The drawings show an embodiment of the present invention, and FIG.
FIG. 2 is a sectional view taken along the line II-II of FIG. 1, and FIG. 10 Pump housing, 11 Hollow hole, 15 Rotary shaft, 17 Rotor, 18 Vane, 23 Pump chamber, 31
... vacuum suction port, 33 ... compressor discharge port, 50 ... seal section, 51 ... coating layer.
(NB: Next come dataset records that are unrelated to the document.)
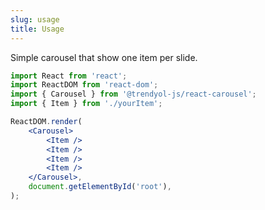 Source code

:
 ```yaml
---
slug: usage
title: Usage
---
```


Simple carousel that show one item per slide.

```jsx
import React from 'react';
import ReactDOM from 'react-dom';
import { Carousel } from '@trendyol-js/react-carousel';
import { Item } from './yourItem';

ReactDOM.render(
	<Carousel>
		<Item />
		<Item />
		<Item />
		<Item />
	</Carousel>,
	document.getElementById('root'),
);
```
Continuation of the front page (58) Field surveyed (Int. Cl. ⁶ , DB name) F04C 18/344 351 F04C 25/02 F04C 23/00

Claims (1)

(57) [Claims] A rotor is rotatably housed in a pump housing, and a plurality of vanes are provided on a circumference of the rotor so as to be slidable in a radial direction, and are formed between the pump housing and the rotor by the vanes. The formed crescent-shaped space is divided into a plurality of pump chambers on the circumference, and a vacuum suction port is opened at the start end of the expansion pump chamber whose volume increases due to the rotation of the rotor, and at the end of the expansion pump chamber. A pump in which a compressor suction port is opened and a compressor discharge port is opened at an end of a contraction pump chamber whose volume is reduced by rotation of the rotor, wherein a plastic coating layer is formed on an outer periphery of the rotor. Multifunctional pump.